Tolentino and Saling had two children, Crising (a girl, but played coyly by Phi Palmos) and Didoy (played by Paw Castillo). They both have their respective featured songs. The scene and song where Celing was introducing a strapping new actor Dodong (Aldo Vencilao) to her father was the scene that finally broke the ice with the audience. Didoy had his big moment in Act 2 when the girl he fancied named Diday (Blanche Buhia) broke off with him. A third child Corazon was introduced in Act 2 when she was fined in school by her Marilyn Monroe-wannabe teacher Ms. Diwata (Sasa Cabalquinto) for speaking in Tagalog.

The playwright and librettist is Nicanor Tiongson, the same genius behind the last TP hit "Mabining Mandirigma." This new play continues to explore the issues of American colonization from 1902 to 1907, including the pushing of English in schools and organization of the National Assembly. The musical director, composer and arranger is Joed Balsamo. I get vibes of "Jesus Christ Superstar" and "A Chorus Line" in his musical score here mixed in with the classical sarswela, with touches of hiphop. 

The best production number in the show for me was the fliptop rap battle between Jonathan Tadioan and David Ezra during the trial scene. The rapping of these two guys was so crisply enunciated to the beat of the driving Another remarkable number was the duet number of Ezra with Norby David with both of them playing acoustic guitars. The musical talent levels here were really off the charts. 

The multi-level, multi-stage set designed by Toym Imao was huge as it sprawled across the entire audience area of the the Little Theater. The first act ended with a carnival spectacle featuring one gigantic equine set piece with lights. The lighting design of Katsch Katoy along with the graphic projections of GA Fallarme gave this already expansive set more depth and color.

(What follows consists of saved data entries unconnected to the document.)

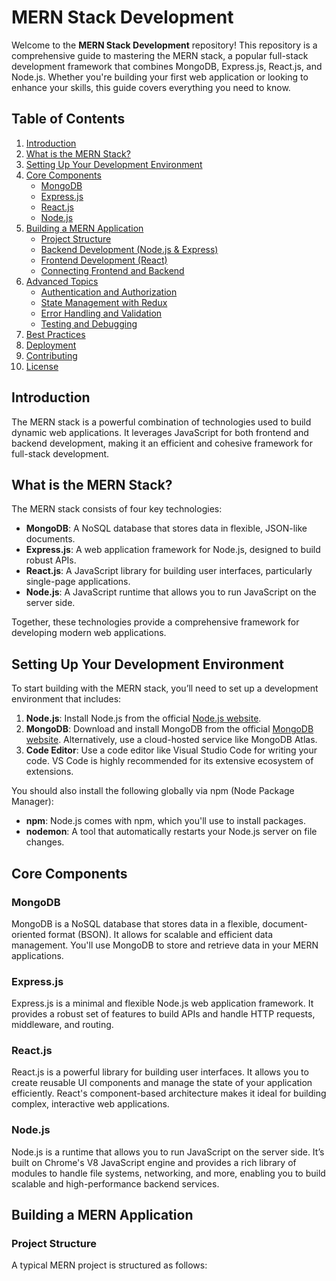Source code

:  # MERN Stack Development

Welcome to the **MERN Stack Development** repository! This repository is a comprehensive guide to mastering the MERN stack, a popular full-stack development framework that combines MongoDB, Express.js, React.js, and Node.js. Whether you're building your first web application or looking to enhance your skills, this guide covers everything you need to know.

## Table of Contents

1. [Introduction](#introduction)
2. [What is the MERN Stack?](#what-is-the-mern-stack)
3. [Setting Up Your Development Environment](#setting-up-your-development-environment)
4. [Core Components](#core-components)
   - [MongoDB](#mongodb)
   - [Express.js](#expressjs)
   - [React.js](#reactjs)
   - [Node.js](#nodejs)
5. [Building a MERN Application](#building-a-mern-application)
   - [Project Structure](#project-structure)
   - [Backend Development (Node.js & Express)](#backend-development-nodejs--express)
   - [Frontend Development (React)](#frontend-development-react)
   - [Connecting Frontend and Backend](#connecting-frontend-and-backend)
6. [Advanced Topics](#advanced-topics)
   - [Authentication and Authorization](#authentication-and-authorization)
   - [State Management with Redux](#state-management-with-redux)
   - [Error Handling and Validation](#error-handling-and-validation)
   - [Testing and Debugging](#testing-and-debugging)
7. [Best Practices](#best-practices)
8. [Deployment](#deployment)
9. [Contributing](#contributing)
10. [License](#license)

## Introduction

The MERN stack is a powerful combination of technologies used to build dynamic web applications. It leverages JavaScript for both frontend and backend development, making it an efficient and cohesive framework for full-stack development.

## What is the MERN Stack?

The MERN stack consists of four key technologies:

- **MongoDB**: A NoSQL database that stores data in flexible, JSON-like documents.
- **Express.js**: A web application framework for Node.js, designed to build robust APIs.
- **React.js**: A JavaScript library for building user interfaces, particularly single-page applications.
- **Node.js**: A JavaScript runtime that allows you to run JavaScript on the server side.

Together, these technologies provide a comprehensive framework for developing modern web applications.

## Setting Up Your Development Environment

To start building with the MERN stack, you’ll need to set up a development environment that includes:

1. **Node.js**: Install Node.js from the official [Node.js website](https://nodejs.org/).
2. **MongoDB**: Download and install MongoDB from the official [MongoDB website](https://www.mongodb.com/). Alternatively, use a cloud-hosted service like MongoDB Atlas.
3. **Code Editor**: Use a code editor like Visual Studio Code for writing your code. VS Code is highly recommended for its extensive ecosystem of extensions.

You should also install the following globally via npm (Node Package Manager):

- **npm**: Node.js comes with npm, which you'll use to install packages.
- **nodemon**: A tool that automatically restarts your Node.js server on file changes.

## Core Components

### MongoDB

MongoDB is a NoSQL database that stores data in a flexible, document-oriented format (BSON). It allows for scalable and efficient data management. You'll use MongoDB to store and retrieve data in your MERN applications.

### Express.js

Express.js is a minimal and flexible Node.js web application framework. It provides a robust set of features to build APIs and handle HTTP requests, middleware, and routing.

### React.js

React.js is a powerful library for building user interfaces. It allows you to create reusable UI components and manage the state of your application efficiently. React's component-based architecture makes it ideal for building complex, interactive web applications.

### Node.js

Node.js is a runtime that allows you to run JavaScript on the server side. It’s built on Chrome's V8 JavaScript engine and provides a rich library of modules to handle file systems, networking, and more, enabling you to build scalable and high-performance backend services.

## Building a MERN Application

### Project Structure

A typical MERN project is structured as follows:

I may be too traditional in my preferences, but there are times when I felt that the anachronistic choreography by Denisa Reyes would confuse rather than enhance the story being told. James Reyes's costumes (with all the skirts and tulle overskirts) did not work too well for me in this production, especially when compared to his amazingly innovative work in "Mabining Mandirigma". 

There were still a lot of sound glitches that hounded the show throughout, understandable for opening night. The 6-man live band (with Balsamo with the Radioactive Sago Project) would oftentimes compete with the singing with their inordinately loud, occasionally off-key instrumentals. Even the violin of the soloist sounded twangy. Because of this, I could not understand many of the lyrics being sung, a lot of times I just relied on context. I am sure adjustments would be made to correct these sound issues.

The cast are all known to be triple threats, but there are times when the singing harmonies among the company members also sounded off-key. One particularly awkward sounding number was when a Filipino song was sung in counterpoint with "God Bless America." That combination did not blend smoothly last night. I am sure adjustments would be made to improve these arrangement issues. 

I commend and congratulate director Chris Millado for taking on this massively ambitious project full on. There was really a lot of material to show and tell that the show lasted almost three hours (with a 15-minute intermission). There may still be room for streamlining the telling of the story, especially in Act I which may feel long for some viewers. Act II picked up some pace but the ending felt like it came on too suddenly. Anyhow, while this story may have happened at the turn of the previous century, we can still feel its pertinence during our present time when love of country is very much an issue of importance.